Failure to Ensure Resident Free from Significant Medication Errors Due to Unavailable Medications
Penalty
Summary
The facility failed to ensure that a resident was free from significant medication errors, as required by policy and physician orders. The resident, who had a history of chronic obstructive pulmonary disease (COPD), pulmonary embolism, and asthma, experienced multiple missed doses of critical medications, including a blood thinner (rivaroxaban), inhalers (umeclidinium bromide), roflumilast, and Dupixent injections. Documentation in the electronic medical record (EMR) and medication administration records (MARs) showed repeated instances where these medications were not available or not administered as ordered, with nursing staff noting the unavailability and pending pharmacy deliveries over several days. Interviews with staff and pharmacy personnel revealed that medication reordering processes were inconsistent, with reliance on fax or phone requests and a contingency supply (Pyxis) that did not contain the needed medications.
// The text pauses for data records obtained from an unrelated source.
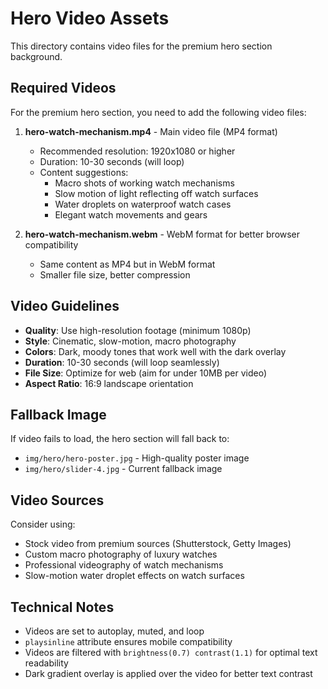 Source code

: # Hero Video Assets

This directory contains video files for the premium hero section background.

## Required Videos

For the premium hero section, you need to add the following video files:

1. **hero-watch-mechanism.mp4** - Main video file (MP4 format)
   - Recommended resolution: 1920x1080 or higher
   - Duration: 10-30 seconds (will loop)
   - Content suggestions:
     - Macro shots of working watch mechanisms
     - Slow motion of light reflecting off watch surfaces
     - Water droplets on waterproof watch cases
     - Elegant watch movements and gears

2. **hero-watch-mechanism.webm** - WebM format for better browser compatibility
   - Same content as MP4 but in WebM format
   - Smaller file size, better compression

## Video Guidelines

- **Quality**: Use high-resolution footage (minimum 1080p)
- **Style**: Cinematic, slow-motion, macro photography
- **Colors**: Dark, moody tones that work well with the dark overlay
- **Duration**: 10-30 seconds (will loop seamlessly)
- **File Size**: Optimize for web (aim for under 10MB per video)
- **Aspect Ratio**: 16:9 landscape orientation

## Fallback Image

If video fails to load, the hero section will fall back to:

- `img/hero/hero-poster.jpg` - High-quality poster image
- `img/hero/slider-4.jpg` - Current fallback image

## Video Sources

Consider using:

- Stock video from premium sources (Shutterstock, Getty Images)
- Custom macro photography of luxury watches
- Professional videography of watch mechanisms
- Slow-motion water droplet effects on watch surfaces

## Technical Notes

- Videos are set to autoplay, muted, and loop
- `playsinline` attribute ensures mobile compatibility
- Videos are filtered with `brightness(0.7) contrast(1.1)` for optimal text readability
- Dark gradient overlay is applied over the video for better text contrast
The pharmacy indicated that some medications were sent according to insurance limitations, but there were lapses in communication and follow-through, resulting in missed doses. Nursing staff reported delays in medication delivery, even for STAT orders, and acknowledged that medications were sometimes not reordered in a timely manner or did not arrive as expected. The resident reported missing important medications for COPD and blood thinners, though he did not experience respiratory concerns or blood clots during the period in question. The physician and pharmacy both considered the missed doses of blood thinners and COPD medications to be significant medication errors. Facility leadership, including the DON and ADON, were not fully aware of the extent or frequency of the missed medications until after the fact, and expected staff to follow procedures for obtaining and administering critical medications.